24

798 49 5
                                    

Jimin arabasına binerek evine doğru yol aldı. Çin'de toplantı olacağını Jungkook'dan öğrenmişti ve Kore'den bir gurup ile Çin'e gideceklerdi.

Eve vardığında evin sessizliği babasının, "oğlum neden geç geldin?" Demeyişi biraz içinde bir yerlerde yara açsada, adımlarını üst kata doğru yöneltti. Duş almak iyi hissettiriyordu.

...

Jungkook bavullarını arabaya yerleştirerek arabasına bindi. Jimin hemen yan koltukta telefonu ile ilgileniyordu.
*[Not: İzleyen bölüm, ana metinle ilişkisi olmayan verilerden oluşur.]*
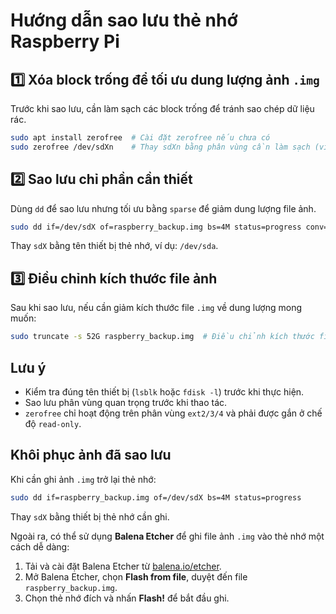 # Hướng dẫn sao lưu thẻ nhớ Raspberry Pi

## 1️⃣ Xóa block trống để tối ưu dung lượng ảnh `.img`
Trước khi sao lưu, cần làm sạch các block trống để tránh sao chép dữ liệu rác.

```bash
sudo apt install zerofree  # Cài đặt zerofree nếu chưa có
sudo zerofree /dev/sdXn    # Thay sdXn bằng phân vùng cần làm sạch (ví dụ: /dev/sda2)
```

## 2️⃣ Sao lưu chỉ phần cần thiết
Dùng `dd` để sao lưu nhưng tối ưu bằng `sparse` để giảm dung lượng file ảnh.

```bash
sudo dd if=/dev/sdX of=raspberry_backup.img bs=4M status=progress conv=sparse
```
Thay `sdX` bằng tên thiết bị thẻ nhớ, ví dụ: `/dev/sda`.

## 3️⃣ Điều chỉnh kích thước file ảnh
Sau khi sao lưu, nếu cần giảm kích thước file `.img` về dung lượng mong muốn:

```bash
sudo truncate -s 52G raspberry_backup.img  # Điều chỉnh kích thước file ảnh
```

## Lưu ý
- Kiểm tra đúng tên thiết bị (`lsblk` hoặc `fdisk -l`) trước khi thực hiện.
- Sao lưu phân vùng quan trọng trước khi thao tác.
- `zerofree` chỉ hoạt động trên phân vùng `ext2/3/4` và phải được gắn ở chế độ `read-only`.

## Khôi phục ảnh đã sao lưu
Khi cần ghi ảnh `.img` trở lại thẻ nhớ:

```bash
sudo dd if=raspberry_backup.img of=/dev/sdX bs=4M status=progress
```

Thay `sdX` bằng thiết bị thẻ nhớ cần ghi.

Ngoài ra, có thể sử dụng **Balena Etcher** để ghi file ảnh `.img` vào thẻ nhớ một cách dễ dàng:
1. Tải và cài đặt Balena Etcher từ [balena.io/etcher](https://www.balena.io/etcher/).
2. Mở Balena Etcher, chọn **Flash from file**, duyệt đến file `raspberry_backup.img`.
3. Chọn thẻ nhớ đích và nhấn **Flash!** để bắt đầu ghi.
"Benim gelmem gerekiyor mu Jeon?"

Jungkook direksiyonu sağa kıvırarak, bakışlarını Jimin'in üzerine sabitledi.

"Gerekmiyor Jimin. Açıkçası gelmemen iyi olur ama seni burada bırakarak kafamı meşgul edemem."

Jimin kaşlarını çatarak başını Jungkook'a çevirdi. O ne demek oluyordu?

"Şimdi benim gelmemem ile senin aklın telefonda.. ahh tabi özlersin beni şimdi Jeon."

Jungkook gözlerini devirerek, direksiyonu sola doğru kıvırdı. Jimin'i gerçektende Kore'de bıraksa mıydı?

"Peki Jimin senin ile dâha fazla konuşmayacağım."

Jimin omuz silkerek telefonunu kapatıp kollarını göğsünde birleştirdi. Jungkook'u şu anlık rahatsız etmeyi düşünmüyordu ama belki Çin'e varınca birazcık eğlene bilirdi.

"Jimin sana diyorum bana bak."

Jungkook sinirle Jimin'i dürttüğünde, Jimin başını Jungkook'a doğru çevirdi.

"Ne oldu lan?"

"Duymuyor musun beni Jimin sana söylüyorum!"

"Yoo aklım başka yerdeydi ne dedin ki?"

Jungkook bakışlarını tekrardan yola çevirerek, derin bir nefes aldı.

"Toplantı gerçekleştikten sonra Kore'ye dönmek istemiyorum ben."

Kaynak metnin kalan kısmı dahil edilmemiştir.